Depuis le début des années quatre- vingt-dix, les maisons ont été ouvertes à tous les publics et la notion d’interculturalité s’est inscrite comme fondatrice de l’identité institutionnelle. Ainsi, pendant le confinement, les fêtes de Pessah, de Pâques et du Ramadan – car oui, ici vivent des enfants de toutes origines – qui se sont succédé, ont rythmé le temps individuel et collectif et ont offert l’opportunité de se rencontrer autour des cultures et des rituels. 

Une révélation 

Toutes ces dynamiques collectives ont maintenu la vie de ces écosystèmes. La situation de crise sanitaire fut révélatrice de nos fonctionnements institutionnels, des forces et des talents, mais aussi de nos manques et difficultés. Aussi paradoxal que cela puisse être, la période de confinement fut un grand accélérateur des interactions humaines dans ces lieux. L’entre- soi du confinement peut engendrer un sentiment d’enfermement; cela peut aussi consolider et renforcer les liens: tout est question de régulation. Les enfants des maisons ont traversé cette période avec une certaine tranquillité et une sérénité exemplaire. Ils ont su aider à dépasser les peurs environnantes et les doutes ressentis. 

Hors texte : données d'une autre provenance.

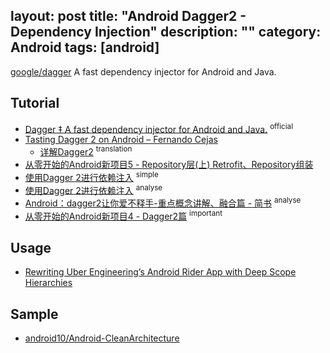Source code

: layout: post
title: "Android Dagger2 - Dependency Injection"
description: ""
category: Android
tags: [android]
---

[google/dagger](https://github.com/google/dagger) A fast dependency injector for Android and Java.

## Tutorial

- [Dagger ‡ A fast dependency injector for Android and Java.](http://google.github.io/dagger/users-guide.html) <sup>official</sup>
- [Tasting Dagger 2 on Android – Fernando Cejas](http://fernandocejas.com/2015/04/11/tasting-dagger-2-on-android/)
    + [详解Dagger2](http://www.jcodecraeer.com/a/anzhuokaifa/androidkaifa/2015/0519/2892.html) <sup>translation</sup>
- [从零开始的Android新项目5 - Repository层(上) Retrofit、Repository组装](http://blog.zhaiyifan.cn/2016/04/30/android-new-project-from-0-p5/)
- [使用Dagger 2进行依赖注入](http://codethink.me/2015/08/06/dependency-injection-with-dagger-2/) <sup>simple</sup>
- [使用Dagger 2进行依赖注入](http://codethink.me/2015/08/06/dependency-injection-with-dagger-2/) <sup>analyse</sup>
- [Android：dagger2让你爱不释手-重点概念讲解、融合篇 - 简书](http://www.jianshu.com/p/1d42d2e6f4a5) <sup>analyse</sup>
- [从零开始的Android新项目4 - Dagger2篇](http://blog.zhaiyifan.cn/2016/03/27/android-new-project-from-0-p4/#) <sup>important</sup>

## Usage

- [Rewriting Uber Engineering’s Android Rider App with Deep Scope Hierarchies](https://eng.uber.com/deep-scope-hierarchies)

## Sample

- [android10/Android-CleanArchitecture](https://github.com/android10/Android-CleanArchitecture)
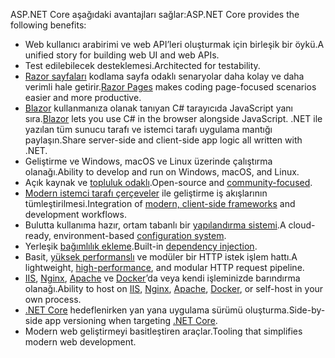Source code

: <span data-ttu-id="1a69e-101">ASP.NET Core aşağıdaki avantajları sağlar:</span><span class="sxs-lookup"><span data-stu-id="1a69e-101">ASP.NET Core provides the following benefits:</span></span>

* <span data-ttu-id="1a69e-102">Web kullanıcı arabirimi ve web API’leri oluşturmak için birleşik bir öykü.</span><span class="sxs-lookup"><span data-stu-id="1a69e-102">A unified story for building web UI and web APIs.</span></span>
* <span data-ttu-id="1a69e-103">Test edilebilecek desteklemesi.</span><span class="sxs-lookup"><span data-stu-id="1a69e-103">Architected for testability.</span></span>
* <span data-ttu-id="1a69e-104">[Razor sayfaları](xref:razor-pages/index) kodlama sayfa odaklı senaryolar daha kolay ve daha verimli hale getirir.</span><span class="sxs-lookup"><span data-stu-id="1a69e-104">[Razor Pages](xref:razor-pages/index) makes coding page-focused scenarios easier and more productive.</span></span>
* <span data-ttu-id="1a69e-105">[Blazor](xref:blazor/index) kullanmanıza olanak tanıyan C# tarayıcıda JavaScript yanı sıra.</span><span class="sxs-lookup"><span data-stu-id="1a69e-105">[Blazor](xref:blazor/index) lets you use C# in the browser alongside JavaScript.</span></span> <span data-ttu-id="1a69e-106">.NET ile yazılan tüm sunucu tarafı ve istemci tarafı uygulama mantığı paylaşın.</span><span class="sxs-lookup"><span data-stu-id="1a69e-106">Share server-side and client-side app logic all written with .NET.</span></span>
* <span data-ttu-id="1a69e-107">Geliştirme ve Windows, macOS ve Linux üzerinde çalıştırma olanağı.</span><span class="sxs-lookup"><span data-stu-id="1a69e-107">Ability to develop and run on Windows, macOS, and Linux.</span></span>
* <span data-ttu-id="1a69e-108">Açık kaynak ve [topluluk odaklı](https://live.asp.net/).</span><span class="sxs-lookup"><span data-stu-id="1a69e-108">Open-source and [community-focused](https://live.asp.net/).</span></span>
* <span data-ttu-id="1a69e-109">[Modern istemci tarafı çerçeveler](xref:blazor/index) ile geliştirme iş akışlarının tümleştirilmesi.</span><span class="sxs-lookup"><span data-stu-id="1a69e-109">Integration of [modern, client-side frameworks](xref:blazor/index) and development workflows.</span></span>
* <span data-ttu-id="1a69e-110">Bulutta kullanıma hazır, ortam tabanlı bir [yapılandırma sistemi](xref:fundamentals/configuration/index).</span><span class="sxs-lookup"><span data-stu-id="1a69e-110">A cloud-ready, environment-based [configuration system](xref:fundamentals/configuration/index).</span></span>
* <span data-ttu-id="1a69e-111">Yerleşik [bağımlılık ekleme](xref:fundamentals/dependency-injection).</span><span class="sxs-lookup"><span data-stu-id="1a69e-111">Built-in [dependency injection](xref:fundamentals/dependency-injection).</span></span>
* <span data-ttu-id="1a69e-112">Basit, [yüksek performanslı](https://github.com/aspnet/benchmarks) ve modüler bir HTTP istek işlem hattı.</span><span class="sxs-lookup"><span data-stu-id="1a69e-112">A lightweight, [high-performance](https://github.com/aspnet/benchmarks), and modular HTTP request pipeline.</span></span>
* <span data-ttu-id="1a69e-113">[IIS](xref:host-and-deploy/iis/index), [Nginx](xref:host-and-deploy/linux-nginx), [Apache](xref:host-and-deploy/linux-apache) ve [Docker](xref:host-and-deploy/docker/index)’da veya kendi işleminizde barındırma olanağı.</span><span class="sxs-lookup"><span data-stu-id="1a69e-113">Ability to host on [IIS](xref:host-and-deploy/iis/index), [Nginx](xref:host-and-deploy/linux-nginx), [Apache](xref:host-and-deploy/linux-apache), [Docker](xref:host-and-deploy/docker/index), or self-host in your own process.</span></span>
* <span data-ttu-id="1a69e-114">[.NET Core](/dotnet/articles/standard/choosing-core-framework-server) hedeflenirken yan yana uygulama sürümü oluşturma.</span><span class="sxs-lookup"><span data-stu-id="1a69e-114">Side-by-side app versioning when targeting [.NET Core](/dotnet/articles/standard/choosing-core-framework-server).</span></span>
* <span data-ttu-id="1a69e-115">Modern web geliştirmeyi basitleştiren araçlar.</span><span class="sxs-lookup"><span data-stu-id="1a69e-115">Tooling that simplifies modern web development.</span></span>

À leurs côtés, je crois avoir autant appris d’eux que de moi-même sur l’esprit de confiance, les notions d’engagement et de responsabilité vis-à-vis de l’autre. Je garde le souvenir d’une sidération survenue au soir du 12 mars: la fermeture des établissements scolaires « jusqu’à nouvel ordre » a ouvert un champ incroyable d’inconnues. Tous mes repères furent bousculés: le temps, l’espace et, surtout, le lien social qui m’anime quotidiennement. Avec des torrents de questions sans réponse, la protection de l’enfance a traversé une véritable épreuve humaine et institutionnelle. Comme une tempête! 

Sénèque écrit « La vie, ce n’est pas d’attendre que l’orage passe, c’est d’apprendre à danser sous la pluie »; dans les maisons de l’OPEJ, mouillés, les enfants et les adultes ont dansé!

*La Fondation OPEJ trouve ses origines dans la résistance clandestine juive. Elle est née en 1945 sous le nom d’œuvre de protection des enfants juifs (OPEJ), association loi 1901, pour accueillir et protéger des enfants de la déportation. Reconnue d’utilité publique depuis 1957 et devenue Fondation OPEJ Baron Edmond de Rothschild en 2012, elle poursuit son action au travers de ses structures de prévention, de protection et d’accompagnement, avec pour but de protéger, d’écouter et de venir en aide à plus de 3000 enfants, adolescents et jeunes en difficulté, ainsi qu’à leurs familles, de toutes origines.